Buoyed by a few different recipes extolling the virtues of how 'easy' making mozzarella would be I thought I'd give it a go.  Although edible items seem to cost an arm and a leg here in der Schweiz, mozzarella is fairly affordable, so it isn't even like I'm saving money on this endeavor.  I guess you could say that I'm doing it for the love of cheese, new experiences, and, let's face it, because I don't really have a life here.  What I hadn't really counted on was the difficulties I would have converting the US recipes into metric measurements, among other things.

Gallons to liters seemed to give me the biggest pain in the rump.  Apparently, one gallon roughly equals 3.78 liters.  I'm good with the 3 liters part, but how much is the .78?  I also found that recipes from back home rely on forms of rennet that seemingly can't be found here.  Back home, rennet, veggie or animal, comes in either tablet or liquid form.  Here in Zurich, I was only able to find rennet in powdered form.

So when the recipes I encountered called for either a 'half tablet of rennet or 1/4 tsp. liquid rennet' then I was sort of at a loss.  Would a 1/4 tsp. of powdered rennet equal a 1/4 tsp. of liquid rennet?  I had my doubts...  A few helpful people sent me a link to a groovy site called New England cheese making supply company and one in particular gave me the approx. measurement for powdered rennet in a recipe calling for two gallons of milk.  Thank you, again, helpful people!

Sadly, it was my floundering around the kitchen with old pots and new tools and no idea of what I was doing, really, that made the mozz flop.

The lame bits:
*I'd over-heated the milk straight away.
*I'd forgotten to add the citric acid before (over)heating the milk.
*I could not actually read the thermometer as it was mostly submerged in milk.
*My pot was too shallow and the thermometer kept slipping down the pot as it couldn't properly clip on the side.
*Strangely, all the recipes I could find had a microwave component (Really?  You're going back-to-basics with the whole cheese-making thing, but using a freakin' microwave?!) and I don't own a microwave, so I had to improvise and did so badly.

It'd post pics of my mozz debacle, but, really, the cheese-y bits looked so effin pathetic, that I just can't bring myself to show all of you.

Even though the end product looked a bit like yellow-y cottage cheese all pressed together in a loose-looking log, I have to say that it didn't taste too bad.  It was actually a bit sweeter than I anticipated it would be, so that was something.  However, because it looked so icky, I just couldn't bear to keep it around.

1.10.12: picture update for Juanita
In lieu of a microwave I'm boiling the slop that is actually already ruined!


  1. Hey, we all get to celebrate our successes and failures on our blogs!
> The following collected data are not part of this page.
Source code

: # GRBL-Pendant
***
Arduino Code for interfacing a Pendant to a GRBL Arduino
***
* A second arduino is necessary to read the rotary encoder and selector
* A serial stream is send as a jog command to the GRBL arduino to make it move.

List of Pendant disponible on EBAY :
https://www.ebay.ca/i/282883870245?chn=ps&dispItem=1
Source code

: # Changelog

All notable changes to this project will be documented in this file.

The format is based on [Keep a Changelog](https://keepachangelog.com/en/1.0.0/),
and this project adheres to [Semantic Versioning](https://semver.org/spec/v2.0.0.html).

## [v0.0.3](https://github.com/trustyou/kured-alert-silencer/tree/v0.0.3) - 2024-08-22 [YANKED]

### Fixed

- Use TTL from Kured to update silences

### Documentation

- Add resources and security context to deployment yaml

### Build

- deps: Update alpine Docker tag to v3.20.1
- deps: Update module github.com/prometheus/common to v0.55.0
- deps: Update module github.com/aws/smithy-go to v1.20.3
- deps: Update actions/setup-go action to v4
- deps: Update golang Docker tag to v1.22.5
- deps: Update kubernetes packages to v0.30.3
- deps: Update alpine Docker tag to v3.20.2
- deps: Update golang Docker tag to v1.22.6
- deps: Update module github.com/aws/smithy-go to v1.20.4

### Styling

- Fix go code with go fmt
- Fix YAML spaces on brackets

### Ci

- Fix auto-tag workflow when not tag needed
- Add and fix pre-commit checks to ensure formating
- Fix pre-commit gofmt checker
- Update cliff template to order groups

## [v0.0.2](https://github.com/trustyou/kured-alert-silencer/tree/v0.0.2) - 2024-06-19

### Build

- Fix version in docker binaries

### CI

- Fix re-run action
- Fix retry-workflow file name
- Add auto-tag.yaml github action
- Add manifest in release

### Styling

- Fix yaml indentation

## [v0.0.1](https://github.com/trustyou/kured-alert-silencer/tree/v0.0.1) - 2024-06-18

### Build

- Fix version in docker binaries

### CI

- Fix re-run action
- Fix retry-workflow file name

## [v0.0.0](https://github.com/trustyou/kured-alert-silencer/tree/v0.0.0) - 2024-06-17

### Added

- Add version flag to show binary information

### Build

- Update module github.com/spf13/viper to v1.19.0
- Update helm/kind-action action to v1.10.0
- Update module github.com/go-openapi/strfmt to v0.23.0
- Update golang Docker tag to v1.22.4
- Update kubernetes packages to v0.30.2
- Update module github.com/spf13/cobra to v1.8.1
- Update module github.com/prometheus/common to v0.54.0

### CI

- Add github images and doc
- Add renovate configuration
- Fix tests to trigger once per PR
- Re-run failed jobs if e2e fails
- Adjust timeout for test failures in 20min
Wouldn't mind seeing a pic of your cottage-cheese-mozz.

  2. I see you what you mean. Thanks for the picture!

    You know what, it doesn't look all that bad. Now you just need to find yourself a cheesecloth, to sieve and compact all the 'cottage cheesy' clumps together. I once made Paneer like that.
    And if you're wondering where to get cheesecloth, I once saw them in Manor. In the cooking wares section, close to the baking / jam-making section. I hope they didn't run out of stock or moved things about; my observation is a couple years' old.
    If that fails, I am happy to send you mine :)

  3. Yes, cheese cloth would be a help. I think I actually might have some tucked away somewhere in the kitchen pantry.